Flying Scotsman Wells emerges as world’s fastest man

The absence of the American contingent from the Olympic Games in Moscow did little to lessen the tension and air of expectancy before track and field’s blue riband event, the men’s 100m.

Flying Scotsman Wells emerges as world’s fastest man

With the likes of Stanley Floyd and Harvey Glance being forced to watch from home in the United States, the favourites after the early rounds appeared to be Cuban Silvio Leonard, Italian floater Pietro Mennea and Pole Marian Woronin.

The fact that Scotland’s Wells was there at all was something of a minor miracle.

The powerful Scot had been subjected to a barrage of propaganda, some from the British government itself, attempting to persuade him to join the boycott.

Wells in fact said that one picture which seemed to portray the body of a dead child made his mind up to go and compete in the Soviet Union.

He went to Russia on the back of some excellent form: he had won the 200m Commonwealth Games gold in Alberta in 1978 and was the British champion over 100m and 200m.

While the likes of Mennea floated over the ground, Wells was a powerhouse sprinter. Barrel- chested and rippling with muscle, Wells possessed a raw power and an iron will which would prove formidable.

He broke the British record in the quarter-final, and his increasingly impressive performances saw him reach the final as one of the favourites.

In his way lay the mercurial Leonard, the multiple Pan-American Games champion.

The two key protagonists were unusually drawn on the inside and outside lanes for the final and with 60 metres of the race over, it was clearly a two-horse race.

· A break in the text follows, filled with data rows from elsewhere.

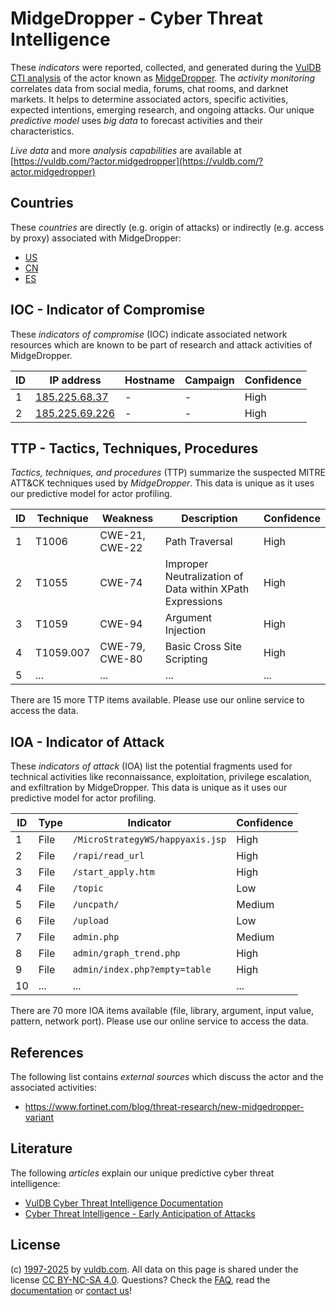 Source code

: # MidgeDropper - Cyber Threat Intelligence

These _indicators_ were reported, collected, and generated during the [VulDB CTI analysis](https://vuldb.com/?kb.cti) of the actor known as [MidgeDropper](https://vuldb.com/?actor.midgedropper). The _activity monitoring_ correlates data from social media, forums, chat rooms, and darknet markets. It helps to determine associated actors, specific activities, expected intentions, emerging research, and ongoing attacks. Our unique _predictive model_ uses _big data_ to forecast activities and their characteristics.

_Live data_ and more _analysis capabilities_ are available at [https://vuldb.com/?actor.midgedropper](https://vuldb.com/?actor.midgedropper)

## Countries

These _countries_ are directly (e.g. origin of attacks) or indirectly (e.g. access by proxy) associated with MidgeDropper:

* [US](https://vuldb.com/?country.us)
* [CN](https://vuldb.com/?country.cn)
* [ES](https://vuldb.com/?country.es)

## IOC - Indicator of Compromise

These _indicators of compromise_ (IOC) indicate associated network resources which are known to be part of research and attack activities of MidgeDropper.

ID | IP address | Hostname | Campaign | Confidence
-- | ---------- | -------- | -------- | ----------
1 | [185.225.68.37](https://vuldb.com/?ip.185.225.68.37) | - | - | High
2 | [185.225.69.226](https://vuldb.com/?ip.185.225.69.226) | - | - | High

## TTP - Tactics, Techniques, Procedures

_Tactics, techniques, and procedures_ (TTP) summarize the suspected MITRE ATT&CK techniques used by _MidgeDropper_. This data is unique as it uses our predictive model for actor profiling.

ID | Technique | Weakness | Description | Confidence
-- | --------- | -------- | ----------- | ----------
1 | T1006 | CWE-21, CWE-22 | Path Traversal | High
2 | T1055 | CWE-74 | Improper Neutralization of Data within XPath Expressions | High
3 | T1059 | CWE-94 | Argument Injection | High
4 | T1059.007 | CWE-79, CWE-80 | Basic Cross Site Scripting | High
5 | ... | ... | ... | ...

There are 15 more TTP items available. Please use our online service to access the data.

## IOA - Indicator of Attack

These _indicators of attack_ (IOA) list the potential fragments used for technical activities like reconnaissance, exploitation, privilege escalation, and exfiltration by MidgeDropper. This data is unique as it uses our predictive model for actor profiling.

ID | Type | Indicator | Confidence
-- | ---- | --------- | ----------
1 | File | `/MicroStrategyWS/happyaxis.jsp` | High
2 | File | `/rapi/read_url` | High
3 | File | `/start_apply.htm` | High
4 | File | `/topic` | Low
5 | File | `/uncpath/` | Medium
6 | File | `/upload` | Low
7 | File | `admin.php` | Medium
8 | File | `admin/graph_trend.php` | High
9 | File | `admin/index.php?empty=table` | High
10 | ... | ... | ...

There are 70 more IOA items available (file, library, argument, input value, pattern, network port). Please use our online service to access the data.

## References

The following list contains _external sources_ which discuss the actor and the associated activities:

* https://www.fortinet.com/blog/threat-research/new-midgedropper-variant

## Literature

The following _articles_ explain our unique predictive cyber threat intelligence:

* [VulDB Cyber Threat Intelligence Documentation](https://vuldb.com/?kb.cti)
* [Cyber Threat Intelligence - Early Anticipation of Attacks](https://www.scip.ch/en/?labs.20201022)

## License

(c) [1997-2025](https://vuldb.com/?kb.changelog) by [vuldb.com](https://vuldb.com/?kb.about). All data on this page is shared under the license [CC BY-NC-SA 4.0](https://creativecommons.org/licenses/by-nc-sa/4.0/). Questions? Check the [FAQ](https://vuldb.com/?kb.faq), read the [documentation](https://vuldb.com/?kb) or [contact us](https://vuldb.com/?contact)!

Wells looked to have edged clear when he started an extraordinarily early dip for the line. Leonard seemed to strike back in the closing strides, but with both men given the same time it was Wells who won the gold on a photo finish.

He remains the last white athlete to win the men’s 100m at the Olympic Games, and was the first Briton to win gold since Harold Abrahams back at the 1924 Games in Paris.

Wells missed out by a whisker on a memorable 100-200m double when the elegant Mennea pipped him at the line in the 200m final.

A matter of days after the Games, Wells accepted an offer to run against the best America could offer and in Koblenz went some way to showing he was the world’s fastest man by beating Floyd, Glance and a young Carl Lewis.